Task directions >>
Leave out the pictures and print the rest of the entries exactly as they stand.

Given data >>
== Segment start ==
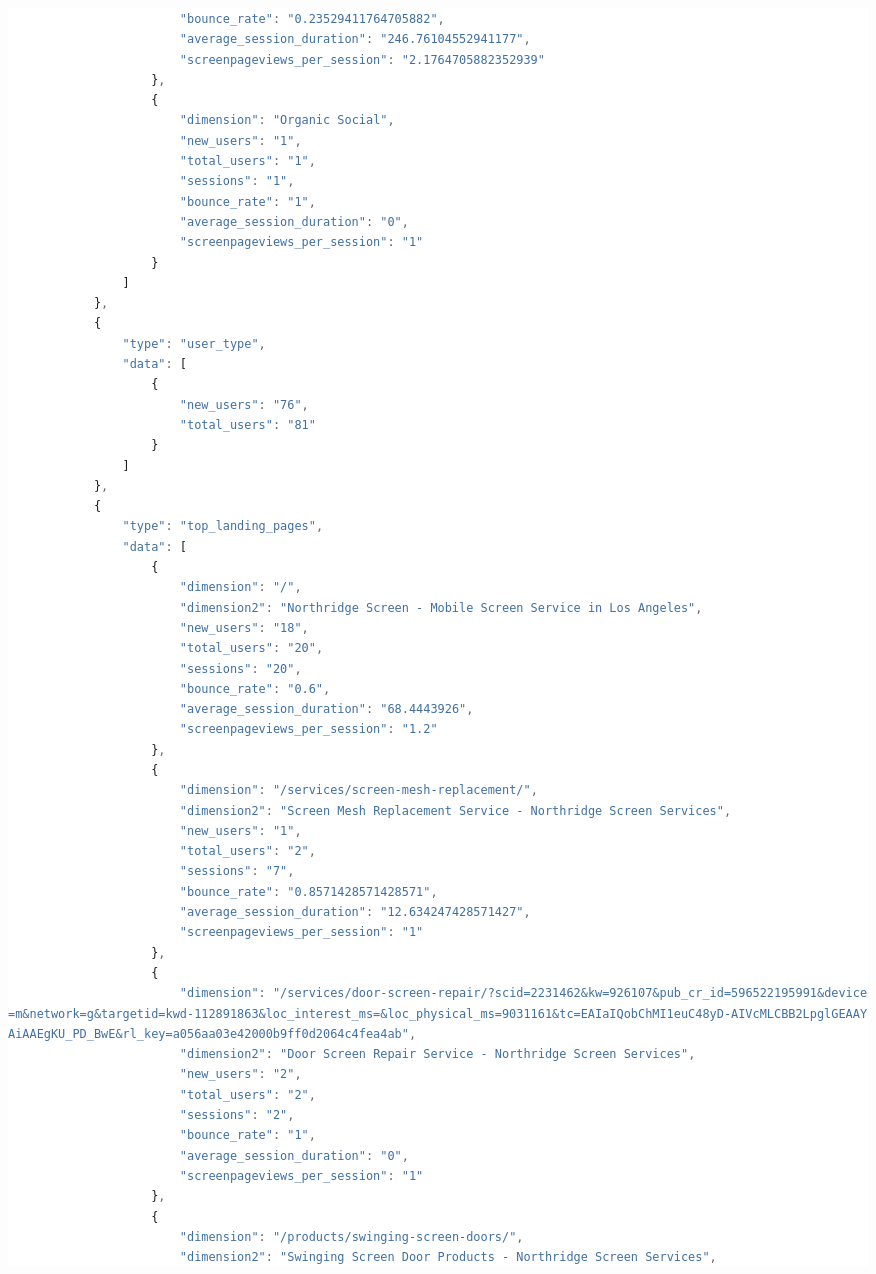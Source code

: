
 ```javascript
                        "bounce_rate": "0.23529411764705882",
                        "average_session_duration": "246.76104552941177",
                        "screenpageviews_per_session": "2.1764705882352939"
                    },
                    {
                        "dimension": "Organic Social",
                        "new_users": "1",
                        "total_users": "1",
                        "sessions": "1",
                        "bounce_rate": "1",
                        "average_session_duration": "0",
                        "screenpageviews_per_session": "1"
                    }
                ]
            },
            {
                "type": "user_type",
                "data": [
                    {
                        "new_users": "76",
                        "total_users": "81"
                    }
                ]
            },
            {
                "type": "top_landing_pages",
                "data": [
                    {
                        "dimension": "/",
                        "dimension2": "Northridge Screen - Mobile Screen Service in Los Angeles",
                        "new_users": "18",
                        "total_users": "20",
                        "sessions": "20",
                        "bounce_rate": "0.6",
                        "average_session_duration": "68.4443926",
                        "screenpageviews_per_session": "1.2"
                    },
                    {
                        "dimension": "/services/screen-mesh-replacement/",
                        "dimension2": "Screen Mesh Replacement Service - Northridge Screen Services",
                        "new_users": "1",
                        "total_users": "2",
                        "sessions": "7",
                        "bounce_rate": "0.8571428571428571",
                        "average_session_duration": "12.634247428571427",
                        "screenpageviews_per_session": "1"
                    },
                    {
                        "dimension": "/services/door-screen-repair/?scid=2231462&kw=926107&pub_cr_id=596522195991&device=m&network=g&targetid=kwd-112891863&loc_interest_ms=&loc_physical_ms=9031161&tc=EAIaIQobChMI1euC48yD-AIVcMLCBB2LpglGEAAYAiAAEgKU_PD_BwE&rl_key=a056aa03e42000b9ff0d2064c4fea4ab",
                        "dimension2": "Door Screen Repair Service - Northridge Screen Services",
                        "new_users": "2",
                        "total_users": "2",
                        "sessions": "2",
                        "bounce_rate": "1",
                        "average_session_duration": "0",
                        "screenpageviews_per_session": "1"
                    },
                    {
                        "dimension": "/products/swinging-screen-doors/",
                        "dimension2": "Swinging Screen Door Products - Northridge Screen Services",
```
== Segment end ==
Response area >>
Source code

:
 ```javascript
                        "bounce_rate": "0.23529411764705882",
                        "average_session_duration": "246.76104552941177",
                        "screenpageviews_per_session": "2.1764705882352939"
                    },
                    {
                        "dimension": "Organic Social",
                        "new_users": "1",
                        "total_users": "1",
                        "sessions": "1",
                        "bounce_rate": "1",
                        "average_session_duration": "0",
                        "screenpageviews_per_session": "1"
                    }
                ]
            },
            {
                "type": "user_type",
                "data": [
                    {
                        "new_users": "76",
                        "total_users": "81"
                    }
                ]
            },
            {
                "type": "top_landing_pages",
                "data": [
                    {
                        "dimension": "/",
                        "dimension2": "Northridge Screen - Mobile Screen Service in Los Angeles",
                        "new_users": "18",
                        "total_users": "20",
                        "sessions": "20",
                        "bounce_rate": "0.6",
                        "average_session_duration": "68.4443926",
                        "screenpageviews_per_session": "1.2"
                    },
                    {
                        "dimension": "/services/screen-mesh-replacement/",
                        "dimension2": "Screen Mesh Replacement Service - Northridge Screen Services",
                        "new_users": "1",
                        "total_users": "2",
                        "sessions": "7",
                        "bounce_rate": "0.8571428571428571",
                        "average_session_duration": "12.634247428571427",
                        "screenpageviews_per_session": "1"
                    },
                    {
                        "dimension": "/services/door-screen-repair/?scid=2231462&kw=926107&pub_cr_id=596522195991&device=m&network=g&targetid=kwd-112891863&loc_interest_ms=&loc_physical_ms=9031161&tc=EAIaIQobChMI1euC48yD-AIVcMLCBB2LpglGEAAYAiAAEgKU_PD_BwE&rl_key=a056aa03e42000b9ff0d2064c4fea4ab",
                        "dimension2": "Door Screen Repair Service - Northridge Screen Services",
                        "new_users": "2",
                        "total_users": "2",
                        "sessions": "2",
                        "bounce_rate": "1",
                        "average_session_duration": "0",
                        "screenpageviews_per_session": "1"
                    },
                    {
                        "dimension": "/products/swinging-screen-doors/",
                        "dimension2": "Swinging Screen Door Products - Northridge Screen Services",
```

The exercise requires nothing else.